Just like her other book, the characters are not fully developed. The hero, the villain, and her brother could be the same guy - there's no change of voice, and nothing to differentiate them in behavior, except Burke is apparently a better lover (not that her brother is involved in that equation). Yes, I get the point of a romance - the emotional connection and the best sex ever, but hey, I want to know and like him. If I just want the best sex ever I can go read that online for free. There was never any closure about why he was avoiding her to begin with. The other thing is that we don't get to see his emotional growth. This is more like Burke takes the attitude of, "Well if that's what you want, then that's what you'll get!" Sexual tension, good sex, and bang (excuse the pun) he's now her devoted hero. Really? Is this young adult fiction with graphic sex?
The heroine is possibly more angst ridden at times than Bella in Twilight,and there were several times where I just didn't like her a whole lot - mostly when this bright, smart woman just got stupid and childish. She's underdeveloped - as in immature so all she does is get angry and then fight. But, when Burke bets her car (that she loves so much), she doesn't do or say anything. Unbelievable. I was unable to remain attached to the character after several moments in this book. In fact, I got to the point where I was hoping that Burke would wise up and lose her.

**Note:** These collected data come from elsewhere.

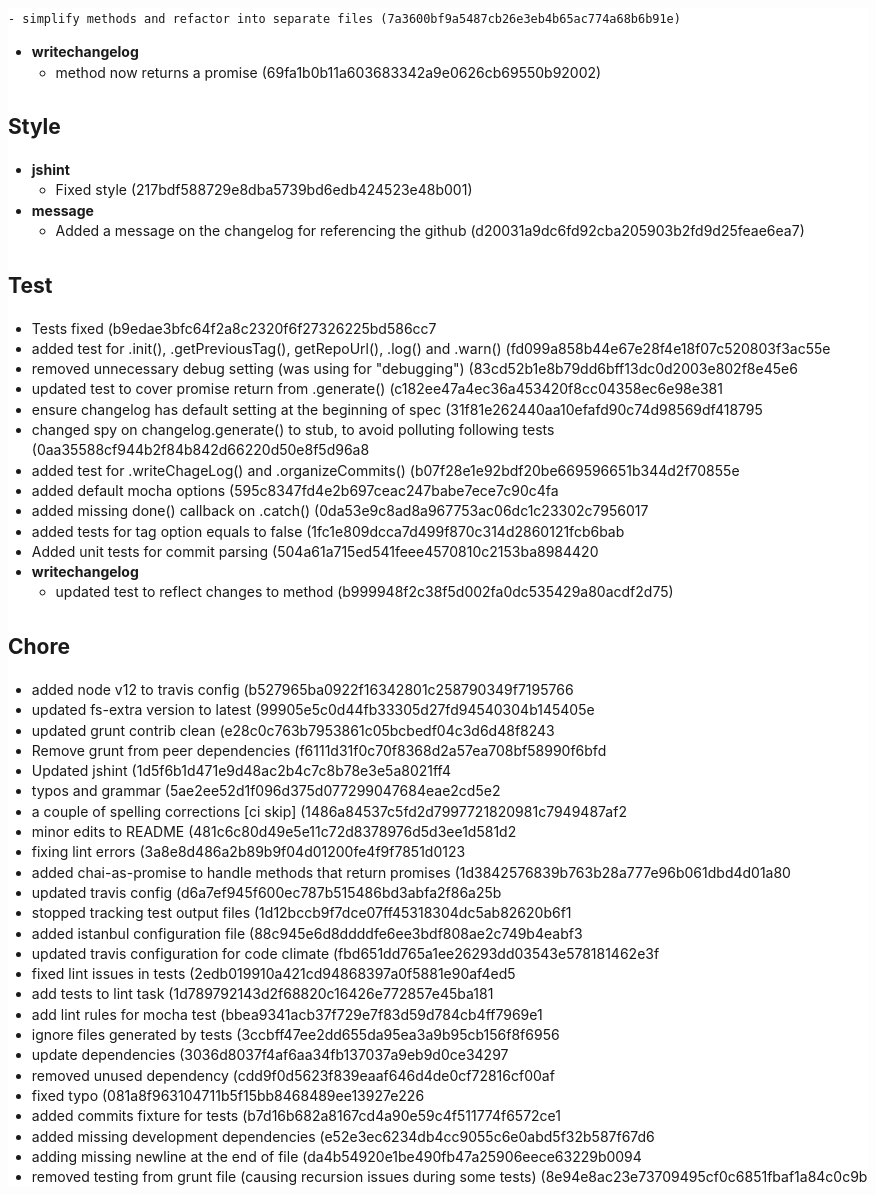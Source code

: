     - simplify methods and refactor into separate files (7a3600bf9a5487cb26e3eb4b65ac774a68b6b91e)
  - **writechangelog**
    - method now returns a promise (69fa1b0b11a603683342a9e0626cb69550b92002)



## Style
  - **jshint**
    - Fixed style (217bdf588729e8dba5739bd6edb424523e48b001)
  - **message**
    - Added a message on the changelog for referencing the github (d20031a9dc6fd92cba205903b2fd9d25feae6ea7)



## Test
  - Tests fixed (b9edae3bfc64f2a8c2320f6f27326225bd586cc7
  - added test for .init(), .getPreviousTag(), getRepoUrl(), .log() and .warn() (fd099a858b44e67e28f4e18f07c520803f3ac55e
  - removed unnecessary debug setting (was using for "debugging") (83cd52b1e8b79dd6bff13dc0d2003e802f8e45e6
  - updated test to cover promise return from .generate() (c182ee47a4ec36a453420f8cc04358ec6e98e381
  - ensure changelog has default setting at the beginning of spec (31f81e262440aa10efafd90c74d98569df418795
  - changed spy on changelog.generate() to stub, to avoid polluting following tests (0aa35588cf944b2f84b842d66220d50e8f5d96a8
  - added test for .writeChageLog() and .organizeCommits() (b07f28e1e92bdf20be669596651b344d2f70855e
  - added default mocha options (595c8347fd4e2b697ceac247babe7ece7c90c4fa
  - added missing done() callback on .catch() (0da53e9c8ad8a967753ac06dc1c23302c7956017
  - added tests for tag option equals to false (1fc1e809dcca7d499f870c314d2860121fcb6bab
  - Added unit tests for commit parsing (504a61a715ed541feee4570810c2153ba8984420
  - **writechangelog**
    - updated test to reflect changes to method (b999948f2c38f5d002fa0dc535429a80acdf2d75)



## Chore
  - added node v12 to travis config (b527965ba0922f16342801c258790349f7195766
  - updated fs-extra version to latest (99905e5c0d44fb33305d27fd94540304b145405e
  - updated grunt contrib clean (e28c0c763b7953861c05bcbedf04c3d6d48f8243
  - Remove grunt from peer dependencies (f6111d31f0c70f8368d2a57ea708bf58990f6bfd
  - Updated jshint (1d5f6b1d471e9d48ac2b4c7c8b78e3e5a8021ff4
  - typos and grammar (5ae2ee52d1f096d375d077299047684eae2cd5e2
  - a couple of spelling corrections [ci skip] (1486a84537c5fd2d7997721820981c7949487af2
  - minor edits to README (481c6c80d49e5e11c72d8378976d5d3ee1d581d2
  - fixing lint errors (3a8e8d486a2b89b9f04d01200fe4f9f7851d0123
  - added chai-as-promise to handle methods that return promises (1d3842576839b763b28a777e96b061dbd4d01a80
  - updated travis config (d6a7ef945f600ec787b515486bd3abfa2f86a25b
  - stopped tracking test output files (1d12bccb9f7dce07ff45318304dc5ab82620b6f1
  - added istanbul configuration file (88c945e6d8ddddfe6ee3bdf808ae2c749b4eabf3
  - updated travis configuration for code climate (fbd651dd765a1ee26293dd03543e578181462e3f
  - fixed lint issues in tests (2edb019910a421cd94868397a0f5881e90af4ed5
  - add tests to lint task (1d789792143d2f68820c16426e772857e45ba181
  - add lint rules for mocha test (bbea9341acb37f729e7f83d59d784cb4ff7969e1
  - ignore files generated by tests (3ccbff47ee2dd655da95ea3a9b95cb156f8f6956
  - update dependencies (3036d8037f4af6aa34fb137037a9eb9d0ce34297
  - removed unused dependency (cdd9f0d5623f839eaaf646d4de0cf72816cf00af
  - fixed typo (081a8f963104711b5f15bb8468489ee13927e226
  - added commits fixture for tests (b7d16b682a8167cd4a90e59c4f511774f6572ce1
  - added missing development dependencies (e52e3ec6234db4cc9055c6e0abd5f32b587f67d6
  - adding missing newline at the end of file (da4b54920e1be490fb47a25906eece63229b0094
  - removed testing from grunt file (causing recursion issues during some tests) (8e94e8ac23e73709495cf0c6851fbaf1a84c0c9b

A failure to describe the main characters left me to my own devices. Then when I had a comfortable image (yeah, yeah, eyes and hair, thanks I saw them) the author tells me more than halfway through the book that our heroine is like 5'-8". It made me wonder what else I hadn't been told. If it was a mystery, this would have been one of those ones that give you the info in the reveal without ever giving you the clue in the book. Not nice.
The Ugly:
This book proves that professional editing and publishing is no better at times than self-publishing! Sure the typos and grammar problems weren't a big issue, but how about the lack of pacing and language choices. When the witty and smart disappeared (as it did in the middle) it became boring and the reality set in. Just like the other book, we had a great opening and hook (about the first three chapters) a really annoying and dull middle, and then some well written hot sex, and then the requisite wrap up, which was better written than the middle but not even close to the beginning. This leaves me to believe that someone polished the heck out of the first three chapters to attract the publisher, likes to write the sex, and then filled in the rest. Shame on the editor for letting this happen..
The point and giggle factor:
"Cass dazedly realized..." that's just tough to read and it's hard to realize anything if you are dazed. This needed some type of qualifier, "Even in her dazed state she realized..."

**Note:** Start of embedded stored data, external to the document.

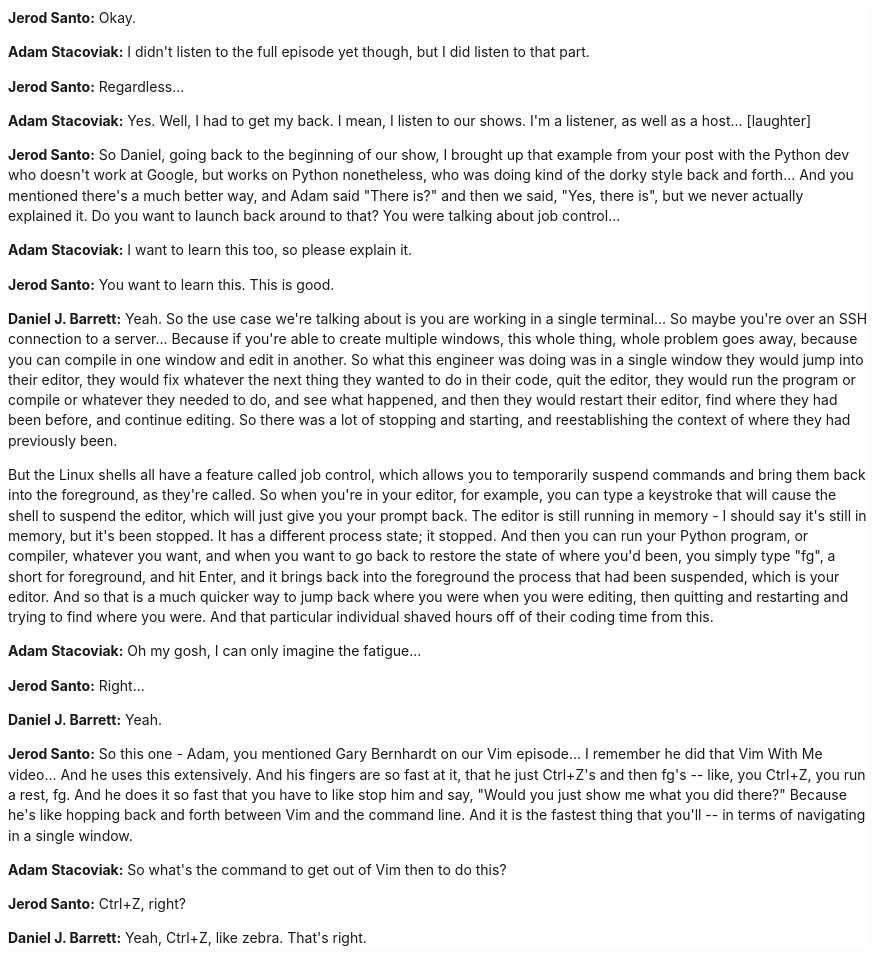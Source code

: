 **Jerod Santo:** Okay.

**Adam Stacoviak:** I didn't listen to the full episode yet though, but I did listen to that part.

**Jerod Santo:** Regardless...

**Adam Stacoviak:** Yes. Well, I had to get my back. I mean, I listen to our shows. I'm a listener, as well as a host... \[laughter\]

**Jerod Santo:** So Daniel, going back to the beginning of our show, I brought up that example from your post with the Python dev who doesn't work at Google, but works on Python nonetheless, who was doing kind of the dorky style back and forth... And you mentioned there's a much better way, and Adam said "There is?" and then we said, "Yes, there is", but we never actually explained it. Do you want to launch back around to that? You were talking about job control...

**Adam Stacoviak:** I want to learn this too, so please explain it.

**Jerod Santo:** You want to learn this. This is good.

**Daniel J. Barrett:** Yeah. So the use case we're talking about is you are working in a single terminal... So maybe you're over an SSH connection to a server... Because if you're able to create multiple windows, this whole thing, whole problem goes away, because you can compile in one window and edit in another. So what this engineer was doing was in a single window they would jump into their editor, they would fix whatever the next thing they wanted to do in their code, quit the editor, they would run the program or compile or whatever they needed to do, and see what happened, and then they would restart their editor, find where they had been before, and continue editing. So there was a lot of stopping and starting, and reestablishing the context of where they had previously been.

But the Linux shells all have a feature called job control, which allows you to temporarily suspend commands and bring them back into the foreground, as they're called. So when you're in your editor, for example, you can type a keystroke that will cause the shell to suspend the editor, which will just give you your prompt back. The editor is still running in memory - I should say it's still in memory, but it's been stopped. It has a different process state; it stopped. And then you can run your Python program, or compiler, whatever you want, and when you want to go back to restore the state of where you'd been, you simply type "fg", a short for foreground, and hit Enter, and it brings back into the foreground the process that had been suspended, which is your editor. And so that is a much quicker way to jump back where you were when you were editing, then quitting and restarting and trying to find where you were. And that particular individual shaved hours off of their coding time from this.

**Adam Stacoviak:** Oh my gosh, I can only imagine the fatigue...

**Jerod Santo:** Right...

**Daniel J. Barrett:** Yeah.

**Jerod Santo:** So this one - Adam, you mentioned Gary Bernhardt on our Vim episode... I remember he did that Vim With Me video... And he uses this extensively. And his fingers are so fast at it, that he just Ctrl+Z's and then fg's -- like, you Ctrl+Z, you run a rest, fg. And he does it so fast that you have to like stop him and say, "Would you just show me what you did there?" Because he's like hopping back and forth between Vim and the command line. And it is the fastest thing that you'll -- in terms of navigating in a single window.

**Adam Stacoviak:** So what's the command to get out of Vim then to do this?

**Jerod Santo:** Ctrl+Z, right?

**Daniel J. Barrett:** Yeah, Ctrl+Z, like zebra. That's right.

He's making passionate love to her and she's so excited she can hardly bear it as she watches through, "sleepy eyes" Really? Lids lowered in passion, hooded... but hey, if she's sleepy - it ain't that good.
"felt a sense of sensual power" Uhm maybe a rush of power? Calling all synonym finders - sense and sensual that close together is lazy!!!

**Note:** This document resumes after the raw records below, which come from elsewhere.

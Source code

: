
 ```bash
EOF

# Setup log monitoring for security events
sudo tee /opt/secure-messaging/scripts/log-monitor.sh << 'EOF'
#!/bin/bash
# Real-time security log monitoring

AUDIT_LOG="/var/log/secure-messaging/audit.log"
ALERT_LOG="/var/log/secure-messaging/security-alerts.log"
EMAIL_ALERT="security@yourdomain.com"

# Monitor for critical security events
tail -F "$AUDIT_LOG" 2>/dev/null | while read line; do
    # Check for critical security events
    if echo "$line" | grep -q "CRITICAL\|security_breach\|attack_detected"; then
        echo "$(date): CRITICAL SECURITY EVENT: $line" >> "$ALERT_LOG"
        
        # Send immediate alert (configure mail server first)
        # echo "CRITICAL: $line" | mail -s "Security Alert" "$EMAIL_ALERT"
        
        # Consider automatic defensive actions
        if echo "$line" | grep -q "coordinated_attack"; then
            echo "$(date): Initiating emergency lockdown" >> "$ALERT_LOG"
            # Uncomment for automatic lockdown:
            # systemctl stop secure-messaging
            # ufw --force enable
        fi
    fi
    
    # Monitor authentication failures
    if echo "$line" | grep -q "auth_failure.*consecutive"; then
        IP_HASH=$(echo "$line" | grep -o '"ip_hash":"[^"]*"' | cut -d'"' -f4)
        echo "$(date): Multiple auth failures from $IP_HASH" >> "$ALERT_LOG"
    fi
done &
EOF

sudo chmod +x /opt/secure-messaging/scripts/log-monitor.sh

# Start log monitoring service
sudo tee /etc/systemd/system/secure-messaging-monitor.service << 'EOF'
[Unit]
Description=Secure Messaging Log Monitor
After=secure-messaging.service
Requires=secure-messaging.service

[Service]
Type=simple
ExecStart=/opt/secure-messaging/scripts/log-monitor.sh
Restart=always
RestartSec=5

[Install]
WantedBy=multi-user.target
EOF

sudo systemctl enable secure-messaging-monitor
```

"minimally happier" read that aloud - it's just not smooth.
Piddly - yeah. But it took me out of the story each time. And this happened in multiple places in both the books I read by this author. I felt each time as though the author had gone through and seen a word like "happier" and said to herself, "how was he happier?" and then went looking for adjectives to place in front of those words.
I really wish this author would focus on what she does well and apply it throughout the entire book. She's damn good in many sections, but she fails to maintain it. I was incredibly disappointed. And now realizing that the flaws aren't isolated to one book, I'll move on. I'll wait until the author offers a newer book for free before I try her again.